6年生6月のSAPIXオープンB(記述問題)の物語文は、村上雅郁さんの『きみの話を聞かせてくれよ』から『シロクマを描いて』でした。2024年中学入試で最も出た作品で、7つの短編からなる連作です。駒場東邦で出た『タルトタタンの作り方』とともに、この『シロクマを描いて』が栄東A・大妻・横浜雙葉など多くで出題されました。
(「2024年入試に最も出た物語文《駒場東邦の場合》」をご参照ください。)
美術部で浮いた存在になってしまった中2女子が、陸上部の親友とも疎遠になってしまい、孤独に苦しみます。しかし、つらい思いをしていたのは自分だけでなく、親友も苦しんでいたと気づき、友情を大事にしようと誓うのです。場面ごとに2人の心情を読み取る問題で、日頃の学習の成果が出やすかったと思います。
「すれ違い→けんか→他者理解→仲直り→友情が深まる!」の展開は、中学入試物語文の王道で、4月マンスリー『給食アンサンブル』と同じです。6年生であれば、これまで何回も読んだなじみのテーマですから、大きく読み違えることはないでしょう。話の展開を予想して、「解答の要素」になりそうな箇所に「線引き」しながら読む練習をしましょう。

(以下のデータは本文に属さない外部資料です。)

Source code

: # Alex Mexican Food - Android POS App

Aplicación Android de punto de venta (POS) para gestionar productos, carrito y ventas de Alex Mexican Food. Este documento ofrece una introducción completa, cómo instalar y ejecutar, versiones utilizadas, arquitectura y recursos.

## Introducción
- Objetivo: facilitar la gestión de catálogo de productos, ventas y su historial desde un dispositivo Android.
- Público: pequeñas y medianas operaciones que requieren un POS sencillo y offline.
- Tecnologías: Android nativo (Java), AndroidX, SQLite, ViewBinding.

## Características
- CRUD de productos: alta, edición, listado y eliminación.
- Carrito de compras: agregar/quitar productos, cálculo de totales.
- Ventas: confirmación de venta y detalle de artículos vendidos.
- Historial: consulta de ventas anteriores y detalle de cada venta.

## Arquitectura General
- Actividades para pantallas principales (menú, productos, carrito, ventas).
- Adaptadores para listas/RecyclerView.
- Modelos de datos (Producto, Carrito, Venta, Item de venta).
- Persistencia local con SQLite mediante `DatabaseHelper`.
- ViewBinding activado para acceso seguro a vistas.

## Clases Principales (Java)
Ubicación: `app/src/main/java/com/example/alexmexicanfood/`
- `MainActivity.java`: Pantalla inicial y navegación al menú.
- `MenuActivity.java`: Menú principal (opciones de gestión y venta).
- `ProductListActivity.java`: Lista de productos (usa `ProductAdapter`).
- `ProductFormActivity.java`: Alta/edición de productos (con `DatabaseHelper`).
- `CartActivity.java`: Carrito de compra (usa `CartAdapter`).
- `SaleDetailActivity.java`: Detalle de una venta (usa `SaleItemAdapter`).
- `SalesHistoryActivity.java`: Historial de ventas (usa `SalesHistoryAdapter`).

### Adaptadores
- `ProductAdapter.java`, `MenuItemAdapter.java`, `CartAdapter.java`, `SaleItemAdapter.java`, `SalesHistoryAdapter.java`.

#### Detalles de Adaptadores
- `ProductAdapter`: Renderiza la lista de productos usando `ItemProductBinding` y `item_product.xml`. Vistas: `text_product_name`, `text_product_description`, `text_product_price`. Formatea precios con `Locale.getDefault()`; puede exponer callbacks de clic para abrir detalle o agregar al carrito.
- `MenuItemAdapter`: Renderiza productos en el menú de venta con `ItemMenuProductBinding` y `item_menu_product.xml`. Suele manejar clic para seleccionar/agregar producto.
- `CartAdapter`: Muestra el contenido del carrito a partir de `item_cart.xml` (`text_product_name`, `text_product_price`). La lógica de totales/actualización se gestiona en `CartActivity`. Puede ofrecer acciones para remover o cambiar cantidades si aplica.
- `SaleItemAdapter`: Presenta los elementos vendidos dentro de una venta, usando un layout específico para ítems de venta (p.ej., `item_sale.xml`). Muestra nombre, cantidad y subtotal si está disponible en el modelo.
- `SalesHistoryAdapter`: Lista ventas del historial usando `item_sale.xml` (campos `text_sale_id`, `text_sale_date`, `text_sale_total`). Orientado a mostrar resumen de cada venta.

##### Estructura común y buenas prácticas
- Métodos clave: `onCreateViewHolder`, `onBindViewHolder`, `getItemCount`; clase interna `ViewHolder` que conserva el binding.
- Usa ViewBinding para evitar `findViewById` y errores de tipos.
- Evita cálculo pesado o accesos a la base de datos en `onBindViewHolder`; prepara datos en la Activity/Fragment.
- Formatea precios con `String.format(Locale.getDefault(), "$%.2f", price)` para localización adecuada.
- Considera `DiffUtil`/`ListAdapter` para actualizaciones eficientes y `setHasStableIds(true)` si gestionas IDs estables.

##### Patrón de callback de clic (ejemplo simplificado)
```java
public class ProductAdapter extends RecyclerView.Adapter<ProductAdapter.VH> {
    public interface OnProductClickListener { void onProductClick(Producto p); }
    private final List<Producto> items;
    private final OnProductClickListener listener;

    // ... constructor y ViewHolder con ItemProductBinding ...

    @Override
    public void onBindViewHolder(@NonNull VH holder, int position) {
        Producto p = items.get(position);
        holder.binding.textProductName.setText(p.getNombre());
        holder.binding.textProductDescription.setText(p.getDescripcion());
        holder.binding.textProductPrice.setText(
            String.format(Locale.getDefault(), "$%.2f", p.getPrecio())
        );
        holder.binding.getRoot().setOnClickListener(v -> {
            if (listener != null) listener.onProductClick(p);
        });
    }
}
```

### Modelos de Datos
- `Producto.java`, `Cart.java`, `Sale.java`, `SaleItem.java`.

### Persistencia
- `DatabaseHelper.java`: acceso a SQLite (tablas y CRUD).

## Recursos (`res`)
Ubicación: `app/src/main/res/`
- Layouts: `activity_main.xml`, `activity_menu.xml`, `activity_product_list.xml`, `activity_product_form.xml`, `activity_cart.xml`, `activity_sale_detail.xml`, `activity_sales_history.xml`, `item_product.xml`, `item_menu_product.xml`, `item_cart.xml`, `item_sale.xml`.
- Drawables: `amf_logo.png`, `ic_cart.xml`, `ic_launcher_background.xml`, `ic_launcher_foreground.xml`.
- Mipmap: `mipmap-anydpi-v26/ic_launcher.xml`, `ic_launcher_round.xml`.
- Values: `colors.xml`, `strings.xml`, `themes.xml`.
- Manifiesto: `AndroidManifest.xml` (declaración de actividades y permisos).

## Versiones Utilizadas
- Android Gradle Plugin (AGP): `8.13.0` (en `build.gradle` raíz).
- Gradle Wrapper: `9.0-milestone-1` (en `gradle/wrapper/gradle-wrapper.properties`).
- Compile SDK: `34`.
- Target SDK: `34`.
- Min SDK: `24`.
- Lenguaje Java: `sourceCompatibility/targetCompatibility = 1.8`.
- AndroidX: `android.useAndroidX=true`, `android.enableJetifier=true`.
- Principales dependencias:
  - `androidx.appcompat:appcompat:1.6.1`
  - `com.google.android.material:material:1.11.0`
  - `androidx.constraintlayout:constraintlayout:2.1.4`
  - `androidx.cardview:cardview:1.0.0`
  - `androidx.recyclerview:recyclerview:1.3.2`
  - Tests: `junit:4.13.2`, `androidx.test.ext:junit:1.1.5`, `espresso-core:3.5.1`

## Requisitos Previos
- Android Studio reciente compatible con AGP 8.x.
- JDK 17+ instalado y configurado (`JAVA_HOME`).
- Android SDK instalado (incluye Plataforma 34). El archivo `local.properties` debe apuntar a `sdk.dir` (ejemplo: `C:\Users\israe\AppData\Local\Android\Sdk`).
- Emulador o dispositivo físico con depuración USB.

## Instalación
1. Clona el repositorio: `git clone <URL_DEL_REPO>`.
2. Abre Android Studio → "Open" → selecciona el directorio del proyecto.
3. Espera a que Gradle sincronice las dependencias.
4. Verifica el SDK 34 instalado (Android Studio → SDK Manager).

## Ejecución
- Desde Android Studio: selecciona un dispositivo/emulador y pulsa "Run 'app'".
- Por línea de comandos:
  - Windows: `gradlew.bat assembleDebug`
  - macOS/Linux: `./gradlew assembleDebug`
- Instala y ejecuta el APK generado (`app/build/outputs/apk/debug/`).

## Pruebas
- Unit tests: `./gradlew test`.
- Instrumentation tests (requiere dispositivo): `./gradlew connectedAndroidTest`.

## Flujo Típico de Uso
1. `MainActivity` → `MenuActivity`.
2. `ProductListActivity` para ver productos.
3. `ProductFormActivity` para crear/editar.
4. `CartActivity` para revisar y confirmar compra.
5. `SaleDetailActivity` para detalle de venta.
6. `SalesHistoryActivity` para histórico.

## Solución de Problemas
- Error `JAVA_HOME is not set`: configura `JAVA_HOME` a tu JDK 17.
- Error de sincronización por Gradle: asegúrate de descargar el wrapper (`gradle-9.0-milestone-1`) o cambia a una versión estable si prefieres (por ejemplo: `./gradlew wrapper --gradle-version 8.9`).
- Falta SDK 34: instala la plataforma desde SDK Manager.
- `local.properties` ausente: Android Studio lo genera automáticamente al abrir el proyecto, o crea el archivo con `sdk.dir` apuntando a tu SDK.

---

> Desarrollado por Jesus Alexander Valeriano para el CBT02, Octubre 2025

(「物語文の『線引き』のポイントは?」をご参照ください。)
それでも得点率が38%しかなかったのは、記述問題の難しさです。まずは、「設問の指示」を正しく理解しなければなりません。「最後まで読んで」、「~をふまえて」などの指示から、「出題者の意図=何を答えてほしいか」を読み取ります。ここの理解が甘いと、「解答の要素」を外してしまい、得点にならないからです。